I just got through my taxes; yes, I’m late, but now they’re done. The roses smell the sweeter for not having that hanging over my head.
When I mentioned my gross income to my sister, her response was “That’s not a lot to live on.” But when I mentioned it to my friend Angie, who is also a writer, she said, “You’re doing really well. That’s a good income for your first year of freelancing.” I guess both of them are right. What I made was not a lot to live on, and it’s been tight. On the other hand – and largely due to the Works in Progress grant in October – it’s more than I originally projected I’d earn.
What I’ve learned is, once again, how little I can live on. I’ve learned that even when I’m so scared about the future that I think my hair must be standing out in all directions, I can still write. I may have to cry first, but then I’ll write. I’ve learned the value of persistence, sending pieces out again and again, sending pitches into the black hole of “we’ll contact you only if we’re interested”.

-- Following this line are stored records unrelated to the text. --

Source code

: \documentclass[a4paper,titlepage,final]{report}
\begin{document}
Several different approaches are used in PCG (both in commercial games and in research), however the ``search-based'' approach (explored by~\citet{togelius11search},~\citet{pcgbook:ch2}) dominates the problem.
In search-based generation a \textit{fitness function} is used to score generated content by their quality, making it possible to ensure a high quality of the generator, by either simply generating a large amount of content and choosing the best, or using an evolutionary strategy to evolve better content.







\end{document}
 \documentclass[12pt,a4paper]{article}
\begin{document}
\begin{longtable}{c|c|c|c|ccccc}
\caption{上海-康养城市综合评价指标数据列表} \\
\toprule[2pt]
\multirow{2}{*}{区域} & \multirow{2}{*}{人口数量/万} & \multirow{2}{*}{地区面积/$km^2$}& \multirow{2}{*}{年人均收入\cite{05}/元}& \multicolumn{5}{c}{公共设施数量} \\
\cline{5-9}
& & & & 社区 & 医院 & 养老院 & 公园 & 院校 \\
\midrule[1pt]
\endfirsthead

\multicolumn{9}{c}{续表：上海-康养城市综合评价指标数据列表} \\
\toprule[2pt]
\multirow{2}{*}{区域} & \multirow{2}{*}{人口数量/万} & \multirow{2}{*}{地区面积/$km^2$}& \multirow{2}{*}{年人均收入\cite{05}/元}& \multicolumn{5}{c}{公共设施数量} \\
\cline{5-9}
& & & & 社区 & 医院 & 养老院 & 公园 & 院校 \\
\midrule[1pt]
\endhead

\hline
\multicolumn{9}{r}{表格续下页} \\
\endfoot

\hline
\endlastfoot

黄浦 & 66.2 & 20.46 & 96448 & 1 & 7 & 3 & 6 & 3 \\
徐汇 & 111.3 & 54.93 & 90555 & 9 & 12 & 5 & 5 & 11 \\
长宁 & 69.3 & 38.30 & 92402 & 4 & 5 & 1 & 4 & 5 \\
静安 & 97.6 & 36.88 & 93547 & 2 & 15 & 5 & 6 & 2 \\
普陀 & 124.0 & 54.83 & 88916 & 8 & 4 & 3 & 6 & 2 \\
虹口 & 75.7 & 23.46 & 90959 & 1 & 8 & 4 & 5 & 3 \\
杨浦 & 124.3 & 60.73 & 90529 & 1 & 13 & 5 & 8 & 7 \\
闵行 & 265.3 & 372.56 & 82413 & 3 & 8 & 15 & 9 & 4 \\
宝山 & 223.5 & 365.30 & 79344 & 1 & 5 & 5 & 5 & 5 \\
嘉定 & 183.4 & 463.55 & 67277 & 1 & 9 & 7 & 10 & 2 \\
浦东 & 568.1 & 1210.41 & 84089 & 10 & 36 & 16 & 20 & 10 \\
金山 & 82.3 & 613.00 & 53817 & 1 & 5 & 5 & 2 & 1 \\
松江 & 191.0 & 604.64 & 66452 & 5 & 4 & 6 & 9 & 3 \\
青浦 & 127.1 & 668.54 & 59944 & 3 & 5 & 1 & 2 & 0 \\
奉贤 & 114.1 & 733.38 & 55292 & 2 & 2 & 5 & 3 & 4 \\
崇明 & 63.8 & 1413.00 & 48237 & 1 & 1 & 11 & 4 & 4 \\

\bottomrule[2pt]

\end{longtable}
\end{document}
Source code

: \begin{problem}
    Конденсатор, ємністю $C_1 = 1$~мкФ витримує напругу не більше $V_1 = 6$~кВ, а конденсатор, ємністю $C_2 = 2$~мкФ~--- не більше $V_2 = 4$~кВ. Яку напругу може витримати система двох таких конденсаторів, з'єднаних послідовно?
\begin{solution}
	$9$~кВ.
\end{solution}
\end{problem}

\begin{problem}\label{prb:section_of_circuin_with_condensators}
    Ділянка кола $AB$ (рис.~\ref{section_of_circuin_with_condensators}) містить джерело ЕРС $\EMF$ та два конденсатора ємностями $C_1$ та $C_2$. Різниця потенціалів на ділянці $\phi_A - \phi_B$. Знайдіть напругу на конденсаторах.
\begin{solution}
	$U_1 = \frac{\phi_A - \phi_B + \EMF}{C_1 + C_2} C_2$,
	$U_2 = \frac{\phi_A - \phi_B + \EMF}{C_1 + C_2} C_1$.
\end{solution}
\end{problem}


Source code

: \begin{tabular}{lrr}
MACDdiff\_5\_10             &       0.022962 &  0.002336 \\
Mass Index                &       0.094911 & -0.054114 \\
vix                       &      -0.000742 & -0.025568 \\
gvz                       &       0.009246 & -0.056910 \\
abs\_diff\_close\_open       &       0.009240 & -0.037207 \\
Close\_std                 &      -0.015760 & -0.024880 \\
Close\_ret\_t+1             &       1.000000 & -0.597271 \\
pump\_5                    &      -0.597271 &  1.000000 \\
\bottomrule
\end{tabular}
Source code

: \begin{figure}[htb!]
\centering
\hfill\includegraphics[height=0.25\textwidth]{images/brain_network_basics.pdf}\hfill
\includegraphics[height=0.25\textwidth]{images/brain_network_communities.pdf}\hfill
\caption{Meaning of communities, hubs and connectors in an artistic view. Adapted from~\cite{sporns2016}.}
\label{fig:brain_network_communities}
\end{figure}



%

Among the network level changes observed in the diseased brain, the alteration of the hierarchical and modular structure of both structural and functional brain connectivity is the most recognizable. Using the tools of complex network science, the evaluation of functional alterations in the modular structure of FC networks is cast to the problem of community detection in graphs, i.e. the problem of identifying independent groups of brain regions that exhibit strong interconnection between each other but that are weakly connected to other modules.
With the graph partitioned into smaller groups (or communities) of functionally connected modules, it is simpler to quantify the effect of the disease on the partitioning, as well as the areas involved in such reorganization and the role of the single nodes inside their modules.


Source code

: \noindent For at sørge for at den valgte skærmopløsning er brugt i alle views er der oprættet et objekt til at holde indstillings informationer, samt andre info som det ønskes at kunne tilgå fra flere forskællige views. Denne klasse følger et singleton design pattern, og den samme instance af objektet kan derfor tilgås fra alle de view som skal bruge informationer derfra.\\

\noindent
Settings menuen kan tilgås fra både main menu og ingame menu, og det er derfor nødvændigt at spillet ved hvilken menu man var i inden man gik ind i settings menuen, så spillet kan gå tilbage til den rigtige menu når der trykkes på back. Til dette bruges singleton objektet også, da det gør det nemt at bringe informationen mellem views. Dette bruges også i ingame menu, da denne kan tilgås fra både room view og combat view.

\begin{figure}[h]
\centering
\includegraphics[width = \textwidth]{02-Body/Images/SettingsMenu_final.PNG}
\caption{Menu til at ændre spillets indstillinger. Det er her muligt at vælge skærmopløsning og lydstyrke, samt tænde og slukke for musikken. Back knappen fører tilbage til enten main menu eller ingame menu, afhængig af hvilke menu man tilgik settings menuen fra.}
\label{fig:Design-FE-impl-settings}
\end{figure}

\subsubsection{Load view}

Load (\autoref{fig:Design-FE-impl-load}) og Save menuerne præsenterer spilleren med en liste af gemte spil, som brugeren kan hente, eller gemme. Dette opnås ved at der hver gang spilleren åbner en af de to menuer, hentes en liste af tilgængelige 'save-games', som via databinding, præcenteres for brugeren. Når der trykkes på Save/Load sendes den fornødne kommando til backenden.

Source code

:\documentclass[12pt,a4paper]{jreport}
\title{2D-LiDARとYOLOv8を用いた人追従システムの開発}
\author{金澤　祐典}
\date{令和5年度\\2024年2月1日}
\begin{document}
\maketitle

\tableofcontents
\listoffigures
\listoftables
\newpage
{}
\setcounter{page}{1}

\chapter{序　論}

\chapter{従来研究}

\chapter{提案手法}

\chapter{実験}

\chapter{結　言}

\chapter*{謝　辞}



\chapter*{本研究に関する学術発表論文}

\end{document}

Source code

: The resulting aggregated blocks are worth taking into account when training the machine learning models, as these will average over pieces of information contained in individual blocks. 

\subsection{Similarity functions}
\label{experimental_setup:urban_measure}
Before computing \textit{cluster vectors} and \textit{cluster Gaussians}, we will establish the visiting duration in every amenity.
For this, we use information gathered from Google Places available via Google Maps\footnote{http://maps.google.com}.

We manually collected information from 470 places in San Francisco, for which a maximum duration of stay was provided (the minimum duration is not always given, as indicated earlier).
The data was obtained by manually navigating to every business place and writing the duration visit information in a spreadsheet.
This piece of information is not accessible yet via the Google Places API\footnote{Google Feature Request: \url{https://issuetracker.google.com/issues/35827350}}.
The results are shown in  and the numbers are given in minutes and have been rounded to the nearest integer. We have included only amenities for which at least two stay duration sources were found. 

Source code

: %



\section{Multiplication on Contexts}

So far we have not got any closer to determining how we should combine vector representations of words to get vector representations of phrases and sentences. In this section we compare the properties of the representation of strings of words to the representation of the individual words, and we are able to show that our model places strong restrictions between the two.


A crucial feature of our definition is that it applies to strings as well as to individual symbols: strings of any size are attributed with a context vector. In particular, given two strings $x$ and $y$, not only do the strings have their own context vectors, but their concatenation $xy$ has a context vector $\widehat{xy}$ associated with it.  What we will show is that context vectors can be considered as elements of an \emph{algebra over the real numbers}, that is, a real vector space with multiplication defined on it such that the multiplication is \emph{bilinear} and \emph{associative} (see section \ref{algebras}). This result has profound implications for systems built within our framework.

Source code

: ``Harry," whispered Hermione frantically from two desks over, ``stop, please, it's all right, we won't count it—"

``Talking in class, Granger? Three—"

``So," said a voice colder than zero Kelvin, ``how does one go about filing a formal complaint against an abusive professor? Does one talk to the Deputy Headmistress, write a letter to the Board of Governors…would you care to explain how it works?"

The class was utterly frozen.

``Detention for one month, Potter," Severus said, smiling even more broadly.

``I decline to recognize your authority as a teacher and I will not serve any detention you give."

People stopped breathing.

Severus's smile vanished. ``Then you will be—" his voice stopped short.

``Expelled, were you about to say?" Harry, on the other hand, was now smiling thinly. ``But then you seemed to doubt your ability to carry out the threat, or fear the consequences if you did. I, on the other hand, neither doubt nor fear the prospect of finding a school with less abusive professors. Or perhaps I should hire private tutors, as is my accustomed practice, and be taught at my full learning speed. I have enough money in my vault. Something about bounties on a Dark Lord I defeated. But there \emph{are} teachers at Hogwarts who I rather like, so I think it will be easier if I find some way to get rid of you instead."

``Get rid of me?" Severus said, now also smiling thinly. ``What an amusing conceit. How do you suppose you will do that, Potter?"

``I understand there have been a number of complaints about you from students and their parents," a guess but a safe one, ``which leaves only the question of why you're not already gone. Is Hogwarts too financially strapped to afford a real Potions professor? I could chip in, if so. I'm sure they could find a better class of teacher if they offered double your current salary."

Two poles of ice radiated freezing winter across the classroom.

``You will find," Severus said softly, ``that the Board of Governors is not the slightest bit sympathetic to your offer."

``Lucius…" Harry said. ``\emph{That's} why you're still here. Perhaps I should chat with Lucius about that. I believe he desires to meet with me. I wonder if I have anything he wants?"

I’ve been working more on non-fiction this year than on fiction, and my non-fiction efforts have got results. I’m beginning to see how I might be able to scrape by on writing non-fiction. Other writers caution me not to fall into that hole of writing for money and neglecting my “real work”, which is fiction, but other writers aren’t paying my bills. Besides, if I’m fretting about the bills, I can’t write good fiction. If I’m calm about the Hydro and phone, even if I have less time to write fiction, what I write is better. Like most things in life, it’s a balancing act.
I’ve also learned that I like writing non-fiction, and that I have two qualities which most editors love.
1) I deliver clean copy which needs a minimum of editing.
2) I deliver it on deadline.
If you have these, then excellent writing is, I’m told, a bonus.
This year I’m ploughing along, doing what I can to build my profile and keep the home fires burning. I’ve taken up pottery again, after having laid it aside for several years, because there’s still a bit of a market for my work, and having a different art to turn to helps my creative process.
I still hope that this may be the year I sell a book. 2011 is only half over, after all.
I’m still here. Apparently, I’m doing well. It’s comforting to know.